Examples of Peer Lending

  • Alice was original member of Berkeley Cohousing, and she loaned her inheritance to the community for retrofit/remodel work, and it paid her rent during that process
  • Community became a condominium association, and Alice’s original loan rolled over to be her down payment for the new organizational structure
  • Early founding members of cohousing/intentional community projects invest their savings early in the community building process
  • Betsy: was one of the investors in Fair Oaks EcoHousing (multi million dollar project). Set up a self-directed IRA to invest $50k in Fair Oaks – 3 years at 6% interest (tax-free since it is a Roth IRA)
  • “Slow Money for Homes” inspired by funding arm of “Slow Food” movement.
  • Yes, it is risky.
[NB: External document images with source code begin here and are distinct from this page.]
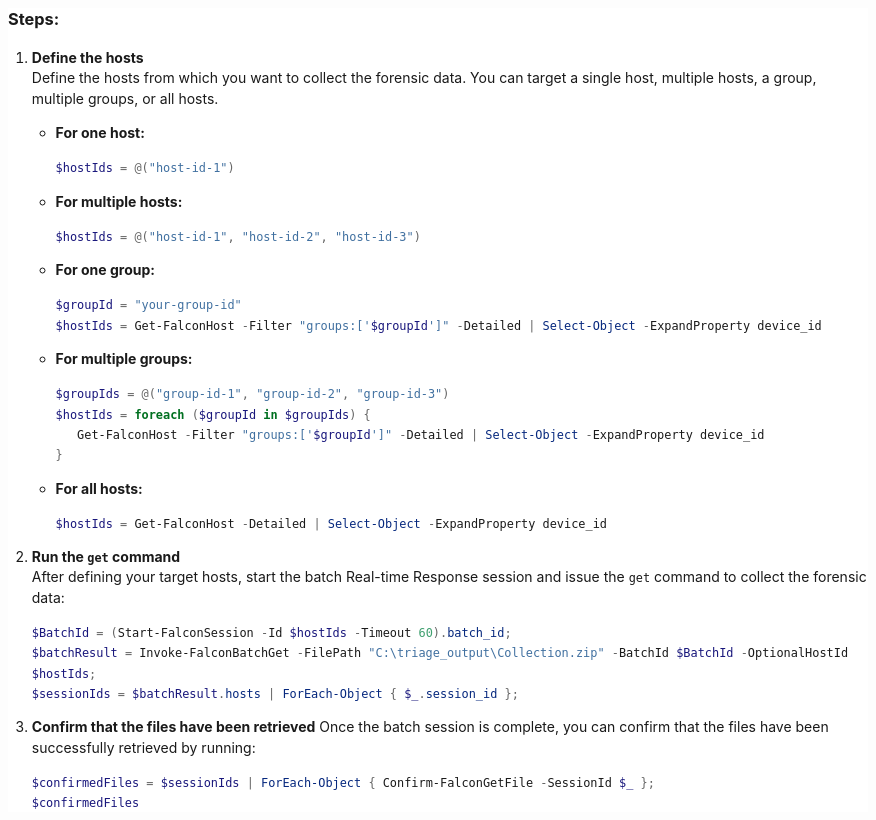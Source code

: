 ### Steps:

1. **Define the hosts**  
   Define the hosts from which you want to collect the forensic data. You can target a single host, multiple hosts, a group, multiple groups, or all hosts.

   - **For one host:**
     ```powershell
     $hostIds = @("host-id-1")
     ```

   - **For multiple hosts:**
     ```powershell
     $hostIds = @("host-id-1", "host-id-2", "host-id-3")
     ```

   - **For one group:**
     ```powershell
     $groupId = "your-group-id"
     $hostIds = Get-FalconHost -Filter "groups:['$groupId']" -Detailed | Select-Object -ExpandProperty device_id
     ```

   - **For multiple groups:**
     ```powershell
     $groupIds = @("group-id-1", "group-id-2", "group-id-3")
     $hostIds = foreach ($groupId in $groupIds) { 
        Get-FalconHost -Filter "groups:['$groupId']" -Detailed | Select-Object -ExpandProperty device_id 
     }
     ```

   - **For all hosts:**
     ```powershell
     $hostIds = Get-FalconHost -Detailed | Select-Object -ExpandProperty device_id
     ```

1. **Run the `get` command**  
   After defining your target hosts, start the batch Real-time Response session and issue the `get` command to collect the forensic data:

   ```powershell
   $BatchId = (Start-FalconSession -Id $hostIds -Timeout 60).batch_id; 
   $batchResult = Invoke-FalconBatchGet -FilePath "C:\triage_output\Collection.zip" -BatchId $BatchId -OptionalHostId $hostIds; 
   $sessionIds = $batchResult.hosts | ForEach-Object { $_.session_id };
   ```

1. **Confirm that the files have been retrieved**
   Once the batch session is complete, you can confirm that the files have been successfully retrieved by running:
   
   ```powershell
   $confirmedFiles = $sessionIds | ForEach-Object { Confirm-FalconGetFile -SessionId $_ }; 
   $confirmedFiles
   ```
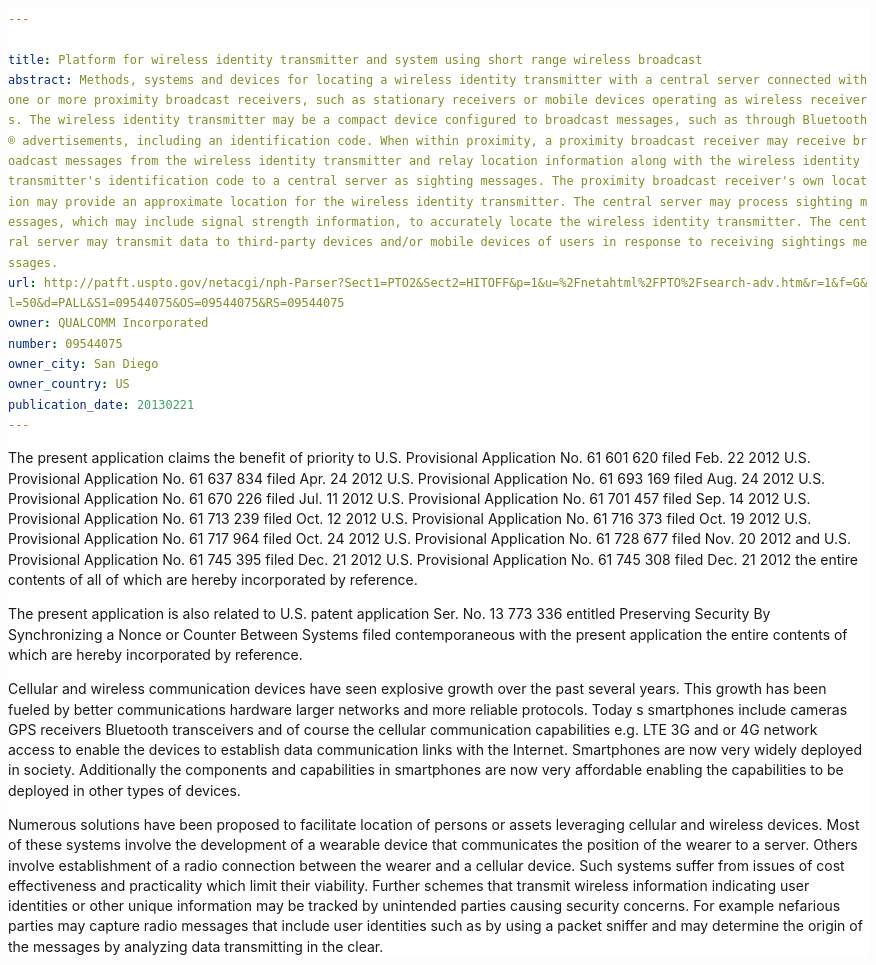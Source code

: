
 ```yaml
---

title: Platform for wireless identity transmitter and system using short range wireless broadcast
abstract: Methods, systems and devices for locating a wireless identity transmitter with a central server connected with one or more proximity broadcast receivers, such as stationary receivers or mobile devices operating as wireless receivers. The wireless identity transmitter may be a compact device configured to broadcast messages, such as through Bluetooth® advertisements, including an identification code. When within proximity, a proximity broadcast receiver may receive broadcast messages from the wireless identity transmitter and relay location information along with the wireless identity transmitter's identification code to a central server as sighting messages. The proximity broadcast receiver's own location may provide an approximate location for the wireless identity transmitter. The central server may process sighting messages, which may include signal strength information, to accurately locate the wireless identity transmitter. The central server may transmit data to third-party devices and/or mobile devices of users in response to receiving sightings messages.
url: http://patft.uspto.gov/netacgi/nph-Parser?Sect1=PTO2&Sect2=HITOFF&p=1&u=%2Fnetahtml%2FPTO%2Fsearch-adv.htm&r=1&f=G&l=50&d=PALL&S1=09544075&OS=09544075&RS=09544075
owner: QUALCOMM Incorporated
number: 09544075
owner_city: San Diego
owner_country: US
publication_date: 20130221
---
```

The present application claims the benefit of priority to U.S. Provisional Application No. 61 601 620 filed Feb. 22 2012 U.S. Provisional Application No. 61 637 834 filed Apr. 24 2012 U.S. Provisional Application No. 61 693 169 filed Aug. 24 2012 U.S. Provisional Application No. 61 670 226 filed Jul. 11 2012 U.S. Provisional Application No. 61 701 457 filed Sep. 14 2012 U.S. Provisional Application No. 61 713 239 filed Oct. 12 2012 U.S. Provisional Application No. 61 716 373 filed Oct. 19 2012 U.S. Provisional Application No. 61 717 964 filed Oct. 24 2012 U.S. Provisional Application No. 61 728 677 filed Nov. 20 2012 and U.S. Provisional Application No. 61 745 395 filed Dec. 21 2012 U.S. Provisional Application No. 61 745 308 filed Dec. 21 2012 the entire contents of all of which are hereby incorporated by reference.

The present application is also related to U.S. patent application Ser. No. 13 773 336 entitled Preserving Security By Synchronizing a Nonce or Counter Between Systems filed contemporaneous with the present application the entire contents of which are hereby incorporated by reference.

Cellular and wireless communication devices have seen explosive growth over the past several years. This growth has been fueled by better communications hardware larger networks and more reliable protocols. Today s smartphones include cameras GPS receivers Bluetooth transceivers and of course the cellular communication capabilities e.g. LTE 3G and or 4G network access to enable the devices to establish data communication links with the Internet. Smartphones are now very widely deployed in society. Additionally the components and capabilities in smartphones are now very affordable enabling the capabilities to be deployed in other types of devices.

Numerous solutions have been proposed to facilitate location of persons or assets leveraging cellular and wireless devices. Most of these systems involve the development of a wearable device that communicates the position of the wearer to a server. Others involve establishment of a radio connection between the wearer and a cellular device. Such systems suffer from issues of cost effectiveness and practicality which limit their viability. Further schemes that transmit wireless information indicating user identities or other unique information may be tracked by unintended parties causing security concerns. For example nefarious parties may capture radio messages that include user identities such as by using a packet sniffer and may determine the origin of the messages by analyzing data transmitting in the clear.
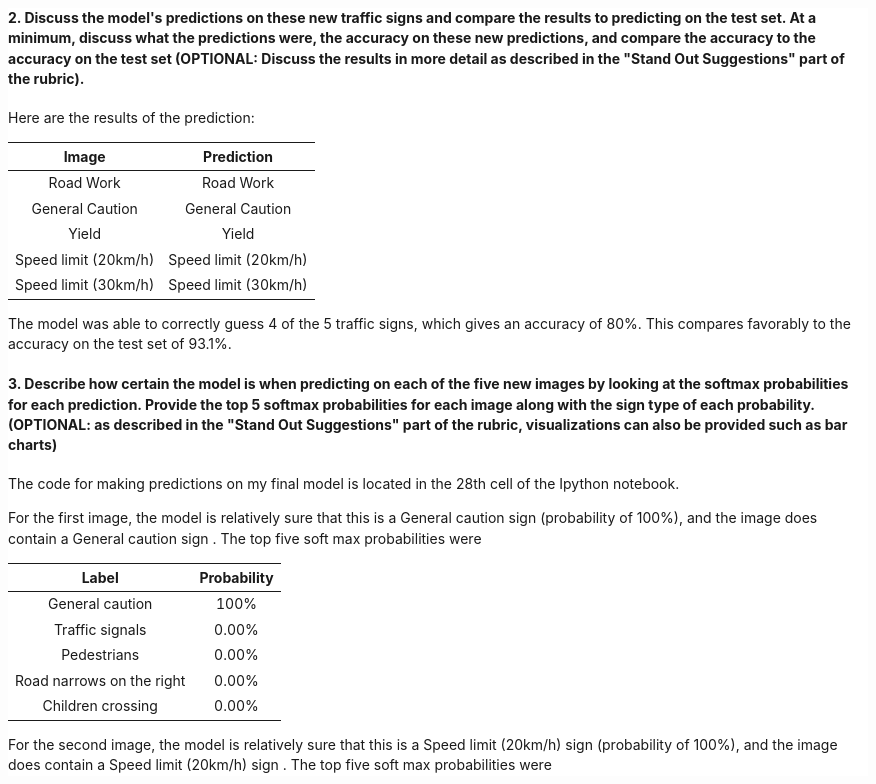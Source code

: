 #### 2. Discuss the model's predictions on these new traffic signs and compare the results to predicting on the test set. At a minimum, discuss what the predictions were, the accuracy on these new predictions, and compare the accuracy to the accuracy on the test set (OPTIONAL: Discuss the results in more detail as described in the "Stand Out Suggestions" part of the rubric).

Here are the results of the prediction:

| Image			        |     Prediction	        					| 
|:---------------------:|:---------------------------------------------:| 
| Road Work      		| Road Work   									| 
| General Caution		| General Caution                               |
| Yield					| Yield											|
| Speed limit (20km/h)	| Speed limit (20km/h)			 				|
| Speed limit (30km/h)	| Speed limit (30km/h) 							|


The model was able to correctly guess 4 of the 5 traffic signs, which gives an accuracy of 80%. This compares favorably to the accuracy on the test set of 93.1%.

#### 3. Describe how certain the model is when predicting on each of the five new images by looking at the softmax probabilities for each prediction. Provide the top 5 softmax probabilities for each image along with the sign type of each probability. (OPTIONAL: as described in the "Stand Out Suggestions" part of the rubric, visualizations can also be provided such as bar charts)

The code for making predictions on my final model is located in the 28th cell of the Ipython notebook.

For the first image, the model is relatively sure that this is a General caution sign (probability of 100%), and the image does contain a General caution sign . The top five soft max probabilities were

| Label			            |     Probability	        					| 
|:-------------------------:|:---------------------------------------------:| 
| General caution  		    | 100%         									| 
| Traffic signals		    | 0.00%                                         |
| Pedestrians			    | 0.00%											|
| Road narrows on the right	| 0.00%			 	                			|
| Children crossing     	| 0.00% 			            				|

For the second image, the model is relatively sure that this is a Speed limit (20km/h) sign (probability of 100%), and the image does contain a Speed limit (20km/h) sign . The top five soft max probabilities were
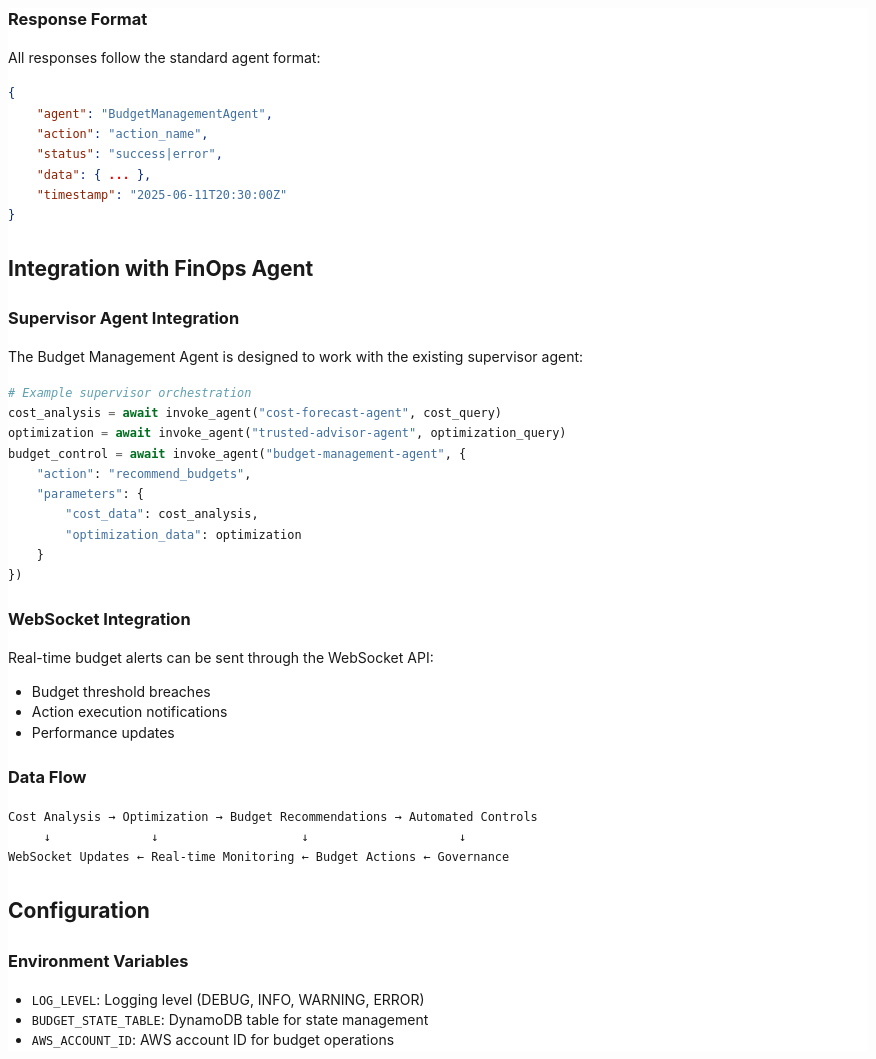 ### **Response Format**
All responses follow the standard agent format:
```json
{
    "agent": "BudgetManagementAgent",
    "action": "action_name",
    "status": "success|error",
    "data": { ... },
    "timestamp": "2025-06-11T20:30:00Z"
}
```

## Integration with FinOps Agent

### **Supervisor Agent Integration**
The Budget Management Agent is designed to work with the existing supervisor agent:

```python
# Example supervisor orchestration
cost_analysis = await invoke_agent("cost-forecast-agent", cost_query)
optimization = await invoke_agent("trusted-advisor-agent", optimization_query)
budget_control = await invoke_agent("budget-management-agent", {
    "action": "recommend_budgets",
    "parameters": {
        "cost_data": cost_analysis,
        "optimization_data": optimization
    }
})
```

### **WebSocket Integration**
Real-time budget alerts can be sent through the WebSocket API:
- Budget threshold breaches
- Action execution notifications
- Performance updates

### **Data Flow**
```
Cost Analysis → Optimization → Budget Recommendations → Automated Controls
     ↓              ↓                    ↓                     ↓
WebSocket Updates ← Real-time Monitoring ← Budget Actions ← Governance
```

## Configuration

### **Environment Variables**
- `LOG_LEVEL`: Logging level (DEBUG, INFO, WARNING, ERROR)
- `BUDGET_STATE_TABLE`: DynamoDB table for state management
- `AWS_ACCOUNT_ID`: AWS account ID for budget operations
But a different kind of risk, spread out differently through relationship.


Sunnyside: has land

  • Banks hate risk
  • They dont like lending to LLCs without securable assets and a track record
  • They hold every person responsible, and like to mainly deal with folks with lots of assets
  • This makes it hard to create an economically diverse community… or even to find people with enough resource to make a project possible


Squirrel Fund (Alice/Betsy)

  • National lobbying campaign, went to HUD
  • Helped educate them about cohousing condos being compliant, eliigble for reverse mortgages
  • Community set up as “moderate-income” “limited equity condo” with price caps agreement with the city, instead of $30k/unit condo conversion fees (to get out of city rent control), or just one unit (of 14) super affordable.
  • But City of Berkeley affordability restrictions were out of line with federal standards – all parties, all lawyers including city, community, feds all made signfiicant errors along the way that got replicated and had challenges, so property was technically not eligible for FHA approval needed for a federal “HECM” reverse mortgage
  • Do a reverse mortgage without a bank: crowdfund it through friends/community network
  • Current income (social security) not enough for mortgage, homeowner dues, food, property taxes
  • Built on existing relationships.
  • Betsy’s the City & Regional Planning PhD with experience in community economic development
  • HOA dues going up with inflation to cover increased expenses (water, insurance, maintenance) – could displace Alice
  • Explored partnership with Community Land Trust – but they don’t have resources to buy it
  • But since we only need a little supplemental income each year (under $15k) we can come up with that through individual loans
  • One party provides “guarantee” to fill in if other lenders need $ back before Alice dies or if we can’t find new lenders in a given year for that year’s $
  • Squirrel Fund: aligned with our values and priorities
  • Squirrel Fund:

  • Original “Help Alice” campaign:
  • Relational, not transactional
  • To innovate legally and financially requires expensive attorneys with diverse experience
  • But working with established nonprofits with this kind of experience and capacities (like land trusts) can help.


CoDwell (Sparr)

  • Using WeFunder crowd-investing platform
  • Able to publicly solicit investments
  • First you have to get a bunch of testimonials and commitments from friends to show them you are serious
  • Many different models for sharing returns with investors.